● Requirement
The records follow. Filter them to the lines that hold "fundamentals".

-- Given information follows --

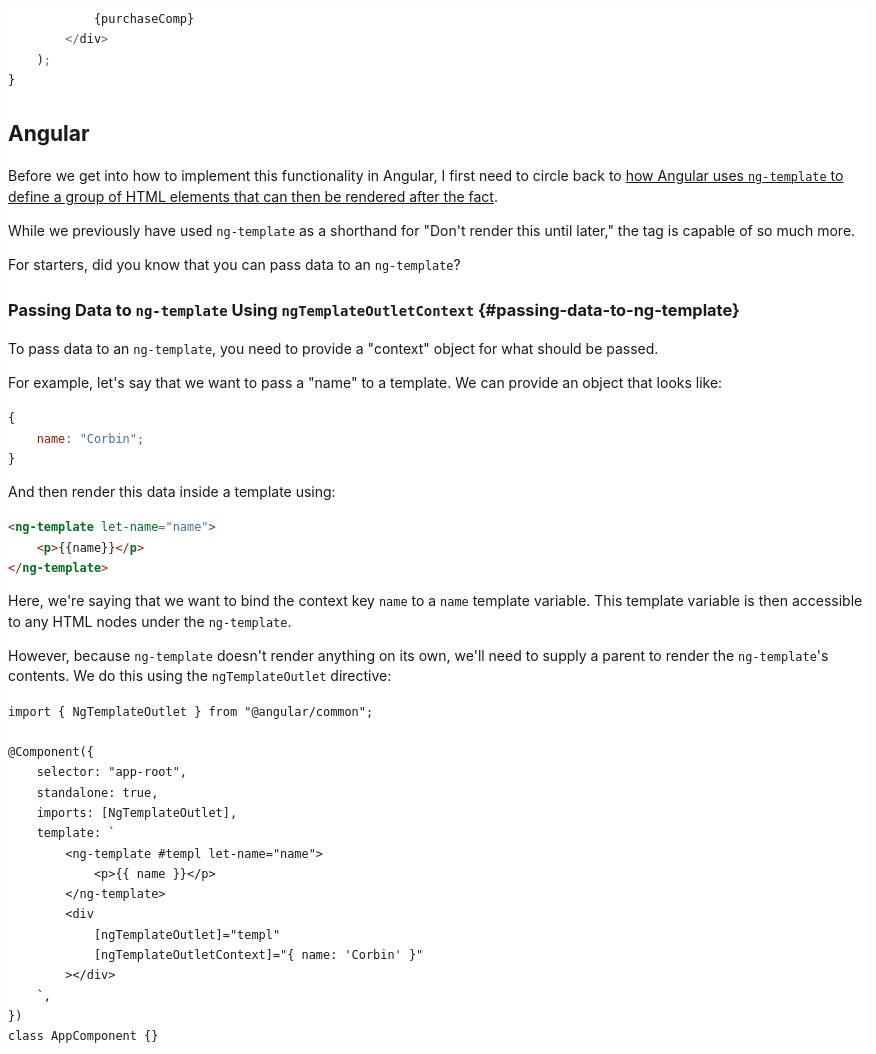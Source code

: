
 ```jsx
			{purchaseComp}
		</div>
	);
}
```


<iframe data-frame-title="React Conditionally Rendered UI - StackBlitz" src="pfp-code:./ffg-fundamentals-react-conditionally-rendered-ui-110?template=node&embed=1&file=src%2Fmain.jsx"></iframe>


## Angular

Before we get into how to implement this functionality in Angular, I first need to circle back to [how Angular uses `ng-template` to define a group of HTML elements that can then be rendered after the fact](/posts/ffg-fundamentals-dynamic-html#ng-template).

While we previously have used `ng-template` as a shorthand for "Don't render this until later," the tag is capable of so much more.

For starters, did you know that you can pass data to an `ng-template`?

### Passing Data to `ng-template` Using `ngTemplateOutletContext` {#passing-data-to-ng-template}

To pass data to an `ng-template`, you need to provide a "context" object for what should be passed.

For example, let's say that we want to pass a "name" to a template. We can provide an object that looks like:

```javascript
{
	name: "Corbin";
}
```

And then render this data inside a template using:

```html
<ng-template let-name="name">
	<p>{{name}}</p>
</ng-template>
```

Here, we're saying that we want to bind the context key `name` to a `name` template variable. This template variable is then accessible to any HTML nodes under
the `ng-template`.

However, because `ng-template` doesn't render anything on its own, we'll need to supply a parent to render the `ng-template`'s contents. We do this using the `ngTemplateOutlet` directive:

```angular-ts
import { NgTemplateOutlet } from "@angular/common";

@Component({
	selector: "app-root",
	standalone: true,
	imports: [NgTemplateOutlet],
	template: `
		<ng-template #templ let-name="name">
			<p>{{ name }}</p>
		</ng-template>
		<div
			[ngTemplateOutlet]="templ"
			[ngTemplateOutletContext]="{ name: 'Corbin' }"
		></div>
	`,
})
class AppComponent {}
```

-- Given information concluded --

● Solution to the problem
<iframe data-frame-title="React Conditionally Rendered UI - StackBlitz" src="pfp-code:./ffg-fundamentals-react-conditionally-rendered-ui-110?template=node&embed=1&file=src%2Fmain.jsx"></iframe>
Before we get into how to implement this functionality in Angular, I first need to circle back to [how Angular uses `ng-template` to define a group of HTML elements that can then be rendered after the fact](/posts/ffg-fundamentals-dynamic-html#ng-template).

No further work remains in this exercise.